The Elliott Wave (EW) framework seeks to measure and interpret investor sentiment, which unfolds in recognizable wave patterns. These waves can span extremely short periods—such as minutes—or stretch across decades and even centuries. At its core, the pattern reflects a “three steps forward, two steps back” progression. Because this structure repeats across multiple timeframes, it is considered fractal in nature.
Given that markets are non-linear, stochastic, and probabilistic, Elliott Wave analysis does not predict certainties but instead identifies the most probable path forward—so long as key price levels remain intact. If those levels are breached—such as a downside break signaling a potential top—the outlook shifts, providing a clear framework for adjusting positions to protect profits or limit losses.

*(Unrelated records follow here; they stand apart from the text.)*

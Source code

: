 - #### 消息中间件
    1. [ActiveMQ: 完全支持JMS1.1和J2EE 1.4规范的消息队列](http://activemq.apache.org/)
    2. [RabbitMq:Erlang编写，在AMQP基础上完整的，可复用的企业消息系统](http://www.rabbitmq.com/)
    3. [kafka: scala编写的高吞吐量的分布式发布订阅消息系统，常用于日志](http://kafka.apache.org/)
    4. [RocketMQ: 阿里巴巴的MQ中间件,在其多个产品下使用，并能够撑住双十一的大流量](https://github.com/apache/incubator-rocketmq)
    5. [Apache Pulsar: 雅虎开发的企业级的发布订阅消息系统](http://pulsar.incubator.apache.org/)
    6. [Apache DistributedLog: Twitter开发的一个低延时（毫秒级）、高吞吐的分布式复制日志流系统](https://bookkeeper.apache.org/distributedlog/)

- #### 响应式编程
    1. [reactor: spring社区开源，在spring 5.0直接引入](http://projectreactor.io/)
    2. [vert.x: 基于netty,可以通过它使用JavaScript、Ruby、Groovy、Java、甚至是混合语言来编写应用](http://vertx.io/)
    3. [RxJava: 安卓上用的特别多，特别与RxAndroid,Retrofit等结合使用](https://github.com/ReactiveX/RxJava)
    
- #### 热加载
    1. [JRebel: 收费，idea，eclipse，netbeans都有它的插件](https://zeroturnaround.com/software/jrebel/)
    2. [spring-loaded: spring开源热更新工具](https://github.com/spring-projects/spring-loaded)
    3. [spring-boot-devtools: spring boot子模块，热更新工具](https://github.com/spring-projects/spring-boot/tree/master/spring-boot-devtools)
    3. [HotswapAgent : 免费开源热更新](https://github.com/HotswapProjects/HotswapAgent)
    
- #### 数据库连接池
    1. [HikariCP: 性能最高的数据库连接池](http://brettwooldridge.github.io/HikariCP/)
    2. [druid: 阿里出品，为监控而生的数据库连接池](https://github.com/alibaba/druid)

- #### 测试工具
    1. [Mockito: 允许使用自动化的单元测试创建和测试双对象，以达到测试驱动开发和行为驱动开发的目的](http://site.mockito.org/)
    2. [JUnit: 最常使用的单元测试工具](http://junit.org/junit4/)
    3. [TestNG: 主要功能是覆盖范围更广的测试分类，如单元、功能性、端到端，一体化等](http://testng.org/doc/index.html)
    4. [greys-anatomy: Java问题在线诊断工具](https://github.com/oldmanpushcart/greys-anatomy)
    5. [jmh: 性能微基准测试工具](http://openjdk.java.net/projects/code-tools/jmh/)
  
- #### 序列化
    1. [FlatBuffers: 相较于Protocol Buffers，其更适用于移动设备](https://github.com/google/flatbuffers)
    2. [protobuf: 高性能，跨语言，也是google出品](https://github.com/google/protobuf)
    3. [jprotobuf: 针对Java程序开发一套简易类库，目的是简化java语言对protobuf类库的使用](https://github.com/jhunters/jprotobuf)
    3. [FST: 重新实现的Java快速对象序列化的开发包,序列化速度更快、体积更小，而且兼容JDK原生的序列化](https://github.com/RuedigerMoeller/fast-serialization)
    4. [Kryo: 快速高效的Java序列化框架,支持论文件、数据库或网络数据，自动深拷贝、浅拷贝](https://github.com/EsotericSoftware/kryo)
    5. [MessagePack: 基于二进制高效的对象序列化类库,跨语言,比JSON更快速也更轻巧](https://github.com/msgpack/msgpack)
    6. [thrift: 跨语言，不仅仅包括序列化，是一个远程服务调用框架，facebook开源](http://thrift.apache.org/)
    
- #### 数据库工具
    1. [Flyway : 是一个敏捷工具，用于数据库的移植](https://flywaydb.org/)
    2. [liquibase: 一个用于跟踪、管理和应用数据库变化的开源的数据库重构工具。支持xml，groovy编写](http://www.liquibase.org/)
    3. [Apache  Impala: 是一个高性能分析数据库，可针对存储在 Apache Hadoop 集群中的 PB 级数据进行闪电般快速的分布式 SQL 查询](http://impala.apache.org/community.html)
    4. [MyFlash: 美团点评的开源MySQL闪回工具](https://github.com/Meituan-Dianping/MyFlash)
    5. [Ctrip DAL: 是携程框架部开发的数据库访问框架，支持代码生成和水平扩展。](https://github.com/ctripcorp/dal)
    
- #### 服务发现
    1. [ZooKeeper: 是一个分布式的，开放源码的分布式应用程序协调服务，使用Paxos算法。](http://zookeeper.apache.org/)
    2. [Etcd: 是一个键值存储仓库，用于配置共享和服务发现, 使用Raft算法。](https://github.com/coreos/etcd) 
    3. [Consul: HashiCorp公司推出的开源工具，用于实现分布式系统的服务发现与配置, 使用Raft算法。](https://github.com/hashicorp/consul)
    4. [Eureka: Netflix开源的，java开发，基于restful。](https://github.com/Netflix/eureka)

Turning to the S&P 500, we have been monitoring an advance labeled green Wave 5, forming what appears to be an overlapping ending diagonal (ED) since the November 2025 low (green Wave 4). As illustrated in Figure 1, we first identified this developing structure in mid-December and have been tracking its progression closely to assess how the pattern ultimately resolves.

Figure 1. Intermediate-term Elliott Wave count for the S&P 500 (SPX).
An ending diagonal is made up of five overlapping waves—here labeled gray Wave i through v. Importantly, each of those gray waves unfolds as its own three-wave structure. Three-wave patterns are notoriously difficult to forecast, and the current sideways action in the index reflects that overlapping, indecisive character. (See Figure 2.)
At present, the S&P 500 is trading near the same levels seen in late October. The 6,985 area has been tested ten times (red arrows), while support around 6,780 has held on four occasions (green arrows). This repeated interaction with resistance and support suggests a developing range.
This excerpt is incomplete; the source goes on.